In the April issue of the SMPTE Motion Imaging Journal WarnerMedia’s Ha Nguyen, Aansh Malik, and Michael Zink present their paper on “Exploring Real-time Conversational Virtual Characters” using artificial intelligence. They survey how advancements in AI – including modules for Speech-to-Text (STT), Natural Language Understanding (NLU), Natural Language Generation (NLG), and Text-to-Speech (TTS) – can enable relatable and multi-dimensional Virtual Characters who can naturally converse while maintaining their personality in the narrative. Using a conversational framework with interchangeable and loosely coupled components, the system is designed to support granular creative details in character performance, efficiency in the mass creation of Virtual Characters, and the flexibility to work with future improvements.
The authors note that humans have always used stories to make sense of our world and to share that understanding with others. While innovative technologies in natural language processing and real-time computation have changed how stories are created, storytelling still requires compelling characters around which the narrative revolves. While the integration of the right technology components can give birth to real-time conversational Virtual Characters telling their own stories, those technologies must work in synergy to create characters who can exhibit personalities and hold believable conversations.
The WarnerMedia team explored this conversational framework by creating Melodie, a Virtual Character who is fond of music, and is a fan and promoter of the Eurovision Song Contest.
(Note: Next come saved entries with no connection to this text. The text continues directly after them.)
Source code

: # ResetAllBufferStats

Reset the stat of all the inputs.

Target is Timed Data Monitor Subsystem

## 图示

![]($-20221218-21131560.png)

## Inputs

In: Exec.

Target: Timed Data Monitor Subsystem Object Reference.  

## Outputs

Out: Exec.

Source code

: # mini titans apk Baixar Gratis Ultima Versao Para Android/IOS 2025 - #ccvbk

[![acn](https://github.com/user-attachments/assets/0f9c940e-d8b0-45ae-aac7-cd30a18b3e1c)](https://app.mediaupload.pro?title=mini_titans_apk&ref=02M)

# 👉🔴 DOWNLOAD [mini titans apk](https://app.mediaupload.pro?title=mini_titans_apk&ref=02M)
Using this character, they completed the full cycle of conversational interaction with another speaker using components which:
The components in this framework are interchangeable and powered by existing, proven technology solutions. At each stage, the technology components furnish new possibilities as well as challenges, including ethical considerations surrounding conversational Virtual Characters.
The three major Cloud service providers – Amazon, Google, and Microsoft – all offer Speech-to-Text services using AI, deep learning neural networks, and massive amounts of data to train language models for these conversational and dictation scenarios. These language models can then be customized and augmented as needed for each application's unique context of acoustic, language, pronunciation, ambient noise, and specific vocabulary. The leading cloud services also offer Natural Language Understanding, allowing them to predict intent and overall meaning, and then to extract relevant detailed information from the transcribed text, including entities, keywords, sentiments, and emotions. These off-the-shelf STT and NLU services eliminate the need for in-house AI expertise and complex AI model training, while still providing a powerful toolset with scalable computing power that can be applied to Virtual Character conversations.
Testing and analyzing the implementation of Melodie brought forth several ethical considerations for the design of applications involving Virtual Characters. The team notes that, whenever AI systems are designed and deployed, they bring with them concerns including privacy, bias, and discrimination. They foresee the need of evolving ethical frameworks to coincide with the evolution and advancements of the components of the technical framework.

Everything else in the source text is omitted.